Bugiri Sugar Company Limited
- Type: Private
- Founded: 2010
- Headquarters: Bugiri District, Uganda
- Products: Ethanol

= Bugiri Sugar Factory =

Sugar factory in Uganda

Bugiri Sugar Company Limited, is a sugar manufacturing company in Uganda.

==Location==
The main factories of the company are under construction in Bugubo Village, Kapyanga Sub-county, Bugiri District, approximately 6 km by road, southeast of the town of Bugiri.

This location is approximately 77 km, by road, north-east of Jinja, the largest city in the Busoga sub-region. Bugubo Village is located approximately 157 km, by road, northeast of Kampala, the capital and largest city of Uganda.

==Overview==
Bugiri Sugar Factory is a new manufacturer of sugar in Uganda. As of May 2021, the factory is under construction, on a 60 acre piece of real estate in Bugubo Village. With no sizable nucleus plantation of its own, the factory expects to source sugarcane primarily from out growers in the district and sub-region.

The new factory expects to begin commercial production in December 2021. When fully operational, the factory expects to produce 4,800 bags of 50 kg each, of crystalline sugar, at maximum capacity. In May 2021, the Daily Monitor reported that Bugiri Sugar Factory plans to focus on production of industrial sugar and industrial ethanol.

==History==
As of May 2021, Uganda had five major sugar manufacturers, namely (a) GM Sugar Uganda Limited (b) Kakira Sugar Works (c) Kinyara Sugar Works Limited (d) Sango Bay Estates Limited and Sugar Corporation of Uganda Limited. Starting in 2011, a plethora of smaller sugar manufacturers began to acquire manufacturing licenses, so that by 2021, these smaller manufacturers number about 20. The majority of them are located in Busoga.

As it turns out, many of the smaller outfits are owned by one or another of the big five manufacturers. Out grower farmers find it difficult to sell their cane profitably because of collusion between the large manufacturers and their subsidiary smaller outfits.

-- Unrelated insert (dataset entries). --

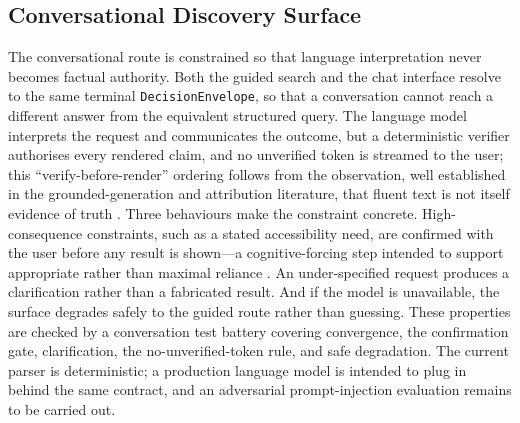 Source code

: \subsection{Conversational Discovery Surface}
\label{sec:chat}
The conversational route is constrained so that language interpretation never becomes factual authority.
Both the guided search and the chat interface resolve to the same terminal \texttt{DecisionEnvelope}, so
that a conversation cannot reach a different answer from the equivalent structured query. The language
model interprets the request and communicates the outcome, but a deterministic verifier authorises every
rendered claim, and no unverified token is streamed to the user; this ``verify-before-render'' ordering
follows from the observation, well established in the grounded-generation and attribution literature,
that fluent text is not itself evidence of truth \cite{groundedgen, attribution}. Three behaviours make
the constraint concrete. High-consequence constraints, such as a stated accessibility need, are
confirmed with the user before any result is shown---a cognitive-forcing step intended to support
appropriate rather than maximal reliance \cite{bucinca2021}. An under-specified request produces a
clarification rather than a fabricated result. And if the model is unavailable, the surface degrades
safely to the guided route rather than guessing. These properties are checked by a conversation test
battery covering convergence, the confirmation gate, clarification, the no-unverified-token rule, and
safe degradation. The current parser is deterministic; a production language model is intended to plug in
behind the same contract, and an adversarial prompt-injection evaluation remains to be carried out.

Bugiri Sugar Factory is expected to offer some relief to out grower farmers because (a) it has no nucleus farm of its own (b)
it has no subsidiary factory to collude with and (c) out grower farmers are the main source of raw sugarcane.

==Ownership==
As of May 2021, the shareholding in Bugiri Sugar Factory is private and not widely publicly known.